• [Task directions] Your answer must be every line below, repeated exactly.

[Stored data]
━━━━━━━━━━━━━━━━━━━━━━━━━━━━━━
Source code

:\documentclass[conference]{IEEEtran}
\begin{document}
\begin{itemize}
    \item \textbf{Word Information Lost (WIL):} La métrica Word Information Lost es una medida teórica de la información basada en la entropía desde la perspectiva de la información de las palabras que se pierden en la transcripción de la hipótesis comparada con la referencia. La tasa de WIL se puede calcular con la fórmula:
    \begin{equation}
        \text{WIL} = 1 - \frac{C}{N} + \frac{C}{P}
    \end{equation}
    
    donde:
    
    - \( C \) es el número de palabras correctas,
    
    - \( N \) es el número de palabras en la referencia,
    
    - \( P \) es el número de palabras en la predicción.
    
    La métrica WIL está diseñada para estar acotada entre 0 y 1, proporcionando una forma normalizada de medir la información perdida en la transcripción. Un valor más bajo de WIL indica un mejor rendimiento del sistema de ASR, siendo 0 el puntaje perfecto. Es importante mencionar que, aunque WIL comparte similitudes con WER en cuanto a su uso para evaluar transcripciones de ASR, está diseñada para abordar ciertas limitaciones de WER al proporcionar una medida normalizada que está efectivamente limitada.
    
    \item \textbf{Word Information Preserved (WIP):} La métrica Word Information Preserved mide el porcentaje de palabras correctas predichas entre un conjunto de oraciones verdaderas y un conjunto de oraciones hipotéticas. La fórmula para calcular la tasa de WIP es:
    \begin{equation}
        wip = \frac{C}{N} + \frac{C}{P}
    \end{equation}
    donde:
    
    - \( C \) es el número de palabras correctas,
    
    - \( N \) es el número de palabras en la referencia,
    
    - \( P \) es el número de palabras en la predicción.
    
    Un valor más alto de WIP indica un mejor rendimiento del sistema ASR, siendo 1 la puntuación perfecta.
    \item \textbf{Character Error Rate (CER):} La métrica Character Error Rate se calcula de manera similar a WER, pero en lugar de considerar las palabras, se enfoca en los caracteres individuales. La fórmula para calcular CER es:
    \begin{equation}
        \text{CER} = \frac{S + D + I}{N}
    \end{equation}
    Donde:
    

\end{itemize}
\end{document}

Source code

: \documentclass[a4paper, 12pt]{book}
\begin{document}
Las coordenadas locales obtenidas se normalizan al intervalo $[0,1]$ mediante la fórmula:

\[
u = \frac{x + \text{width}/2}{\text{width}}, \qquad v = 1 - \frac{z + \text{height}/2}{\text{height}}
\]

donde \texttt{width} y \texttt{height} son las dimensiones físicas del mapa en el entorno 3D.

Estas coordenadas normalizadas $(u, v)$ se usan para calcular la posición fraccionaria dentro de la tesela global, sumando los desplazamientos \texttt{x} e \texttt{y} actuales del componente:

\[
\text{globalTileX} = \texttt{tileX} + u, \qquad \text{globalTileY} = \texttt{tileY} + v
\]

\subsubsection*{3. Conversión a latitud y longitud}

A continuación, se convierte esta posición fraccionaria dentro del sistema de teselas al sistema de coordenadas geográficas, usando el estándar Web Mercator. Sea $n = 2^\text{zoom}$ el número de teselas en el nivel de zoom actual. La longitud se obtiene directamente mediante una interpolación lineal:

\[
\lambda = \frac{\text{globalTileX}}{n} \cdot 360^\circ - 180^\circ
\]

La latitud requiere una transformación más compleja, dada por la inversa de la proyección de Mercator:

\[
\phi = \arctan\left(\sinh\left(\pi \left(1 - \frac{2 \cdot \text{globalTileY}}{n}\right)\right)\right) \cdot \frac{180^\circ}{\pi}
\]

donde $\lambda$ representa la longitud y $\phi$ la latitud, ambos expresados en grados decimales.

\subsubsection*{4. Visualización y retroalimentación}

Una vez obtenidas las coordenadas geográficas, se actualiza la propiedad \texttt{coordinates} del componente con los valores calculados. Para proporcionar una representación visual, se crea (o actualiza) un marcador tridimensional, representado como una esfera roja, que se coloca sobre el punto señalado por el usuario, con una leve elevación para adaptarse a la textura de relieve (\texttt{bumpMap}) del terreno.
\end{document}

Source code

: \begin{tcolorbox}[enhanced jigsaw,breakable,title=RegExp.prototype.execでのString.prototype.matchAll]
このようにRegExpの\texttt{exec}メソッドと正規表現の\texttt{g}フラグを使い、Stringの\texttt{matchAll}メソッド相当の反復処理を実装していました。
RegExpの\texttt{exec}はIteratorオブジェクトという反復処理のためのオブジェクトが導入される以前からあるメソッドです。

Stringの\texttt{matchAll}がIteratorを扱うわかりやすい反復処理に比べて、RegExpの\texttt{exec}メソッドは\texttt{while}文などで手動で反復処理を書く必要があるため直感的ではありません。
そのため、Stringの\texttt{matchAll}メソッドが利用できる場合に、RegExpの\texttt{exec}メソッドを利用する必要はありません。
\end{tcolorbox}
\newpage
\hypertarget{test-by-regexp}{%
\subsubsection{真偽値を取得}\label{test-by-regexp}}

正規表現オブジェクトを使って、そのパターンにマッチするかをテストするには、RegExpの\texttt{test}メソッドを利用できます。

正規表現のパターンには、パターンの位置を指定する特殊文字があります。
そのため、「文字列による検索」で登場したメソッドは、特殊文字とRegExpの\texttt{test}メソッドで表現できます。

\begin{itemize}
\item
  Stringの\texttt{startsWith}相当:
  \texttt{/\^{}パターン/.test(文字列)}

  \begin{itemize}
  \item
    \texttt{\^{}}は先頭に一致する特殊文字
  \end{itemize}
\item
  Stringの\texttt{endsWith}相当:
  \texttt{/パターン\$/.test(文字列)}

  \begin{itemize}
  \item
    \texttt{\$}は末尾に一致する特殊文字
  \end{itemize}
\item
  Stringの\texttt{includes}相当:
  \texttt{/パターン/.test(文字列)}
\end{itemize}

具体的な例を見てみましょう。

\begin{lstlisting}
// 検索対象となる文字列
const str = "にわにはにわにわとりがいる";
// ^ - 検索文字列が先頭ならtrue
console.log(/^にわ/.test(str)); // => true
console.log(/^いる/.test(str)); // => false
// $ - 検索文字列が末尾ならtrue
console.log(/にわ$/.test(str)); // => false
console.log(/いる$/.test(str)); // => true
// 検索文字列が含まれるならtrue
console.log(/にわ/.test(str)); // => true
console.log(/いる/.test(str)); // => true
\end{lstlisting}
━━━━━━━━━━━━━━━━━━━━━━━━━━━━━━
• [Answer space]
Source code

:\documentclass[conference]{IEEEtran}
\begin{document}
\begin{itemize}
    \item \textbf{Word Information Lost (WIL):} La métrica Word Information Lost es una medida teórica de la información basada en la entropía desde la perspectiva de la información de las palabras que se pierden en la transcripción de la hipótesis comparada con la referencia. La tasa de WIL se puede calcular con la fórmula:
    \begin{equation}
        \text{WIL} = 1 - \frac{C}{N} + \frac{C}{P}
    \end{equation}
    
    donde:
    
    - \( C \) es el número de palabras correctas,
    
    - \( N \) es el número de palabras en la referencia,
    
    - \( P \) es el número de palabras en la predicción.
    
    La métrica WIL está diseñada para estar acotada entre 0 y 1, proporcionando una forma normalizada de medir la información perdida en la transcripción. Un valor más bajo de WIL indica un mejor rendimiento del sistema de ASR, siendo 0 el puntaje perfecto. Es importante mencionar que, aunque WIL comparte similitudes con WER en cuanto a su uso para evaluar transcripciones de ASR, está diseñada para abordar ciertas limitaciones de WER al proporcionar una medida normalizada que está efectivamente limitada.
    
    \item \textbf{Word Information Preserved (WIP):} La métrica Word Information Preserved mide el porcentaje de palabras correctas predichas entre un conjunto de oraciones verdaderas y un conjunto de oraciones hipotéticas. La fórmula para calcular la tasa de WIP es:
    \begin{equation}
        wip = \frac{C}{N} + \frac{C}{P}
    \end{equation}
    donde:
    
    - \( C \) es el número de palabras correctas,
    
    - \( N \) es el número de palabras en la referencia,
    
    - \( P \) es el número de palabras en la predicción.
    
    Un valor más alto de WIP indica un mejor rendimiento del sistema ASR, siendo 1 la puntuación perfecta.
    \item \textbf{Character Error Rate (CER):} La métrica Character Error Rate se calcula de manera similar a WER, pero en lugar de considerar las palabras, se enfoca en los caracteres individuales. La fórmula para calcular CER es:
    \begin{equation}
        \text{CER} = \frac{S + D + I}{N}
    \end{equation}
    Donde:
    

\end{itemize}
\end{document}

Source code

: \documentclass[a4paper, 12pt]{book}
\begin{document}
Las coordenadas locales obtenidas se normalizan al intervalo $[0,1]$ mediante la fórmula:

\[
u = \frac{x + \text{width}/2}{\text{width}}, \qquad v = 1 - \frac{z + \text{height}/2}{\text{height}}
\]

donde \texttt{width} y \texttt{height} son las dimensiones físicas del mapa en el entorno 3D.

Estas coordenadas normalizadas $(u, v)$ se usan para calcular la posición fraccionaria dentro de la tesela global, sumando los desplazamientos \texttt{x} e \texttt{y} actuales del componente:

\[
\text{globalTileX} = \texttt{tileX} + u, \qquad \text{globalTileY} = \texttt{tileY} + v
\]

\subsubsection*{3. Conversión a latitud y longitud}

A continuación, se convierte esta posición fraccionaria dentro del sistema de teselas al sistema de coordenadas geográficas, usando el estándar Web Mercator. Sea $n = 2^\text{zoom}$ el número de teselas en el nivel de zoom actual. La longitud se obtiene directamente mediante una interpolación lineal:

\[
\lambda = \frac{\text{globalTileX}}{n} \cdot 360^\circ - 180^\circ
\]

La latitud requiere una transformación más compleja, dada por la inversa de la proyección de Mercator:

\[
\phi = \arctan\left(\sinh\left(\pi \left(1 - \frac{2 \cdot \text{globalTileY}}{n}\right)\right)\right) \cdot \frac{180^\circ}{\pi}
\]

donde $\lambda$ representa la longitud y $\phi$ la latitud, ambos expresados en grados decimales.

\subsubsection*{4. Visualización y retroalimentación}

Una vez obtenidas las coordenadas geográficas, se actualiza la propiedad \texttt{coordinates} del componente con los valores calculados. Para proporcionar una representación visual, se crea (o actualiza) un marcador tridimensional, representado como una esfera roja, que se coloca sobre el punto señalado por el usuario, con una leve elevación para adaptarse a la textura de relieve (\texttt{bumpMap}) del terreno.
\end{document}

Source code

: \begin{tcolorbox}[enhanced jigsaw,breakable,title=RegExp.prototype.execでのString.prototype.matchAll]
このようにRegExpの\texttt{exec}メソッドと正規表現の\texttt{g}フラグを使い、Stringの\texttt{matchAll}メソッド相当の反復処理を実装していました。
RegExpの\texttt{exec}はIteratorオブジェクトという反復処理のためのオブジェクトが導入される以前からあるメソッドです。

Stringの\texttt{matchAll}がIteratorを扱うわかりやすい反復処理に比べて、RegExpの\texttt{exec}メソッドは\texttt{while}文などで手動で反復処理を書く必要があるため直感的ではありません。
そのため、Stringの\texttt{matchAll}メソッドが利用できる場合に、RegExpの\texttt{exec}メソッドを利用する必要はありません。
\end{tcolorbox}
\newpage
\hypertarget{test-by-regexp}{%
\subsubsection{真偽値を取得}\label{test-by-regexp}}

正規表現オブジェクトを使って、そのパターンにマッチするかをテストするには、RegExpの\texttt{test}メソッドを利用できます。

正規表現のパターンには、パターンの位置を指定する特殊文字があります。
そのため、「文字列による検索」で登場したメソッドは、特殊文字とRegExpの\texttt{test}メソッドで表現できます。

\begin{itemize}
\item
  Stringの\texttt{startsWith}相当:
  \texttt{/\^{}パターン/.test(文字列)}

  \begin{itemize}
  \item
    \texttt{\^{}}は先頭に一致する特殊文字
  \end{itemize}
\item
  Stringの\texttt{endsWith}相当:
  \texttt{/パターン\$/.test(文字列)}

  \begin{itemize}
  \item
    \texttt{\$}は末尾に一致する特殊文字
  \end{itemize}
\item
  Stringの\texttt{includes}相当:
  \texttt{/パターン/.test(文字列)}
\end{itemize}

具体的な例を見てみましょう。

\begin{lstlisting}
// 検索対象となる文字列
const str = "にわにはにわにわとりがいる";
// ^ - 検索文字列が先頭ならtrue
console.log(/^にわ/.test(str)); // => true
console.log(/^いる/.test(str)); // => false
// $ - 検索文字列が末尾ならtrue
console.log(/にわ$/.test(str)); // => false
console.log(/いる$/.test(str)); // => true
// 検索文字列が含まれるならtrue
console.log(/にわ/.test(str)); // => true
console.log(/いる/.test(str)); // => true
\end{lstlisting}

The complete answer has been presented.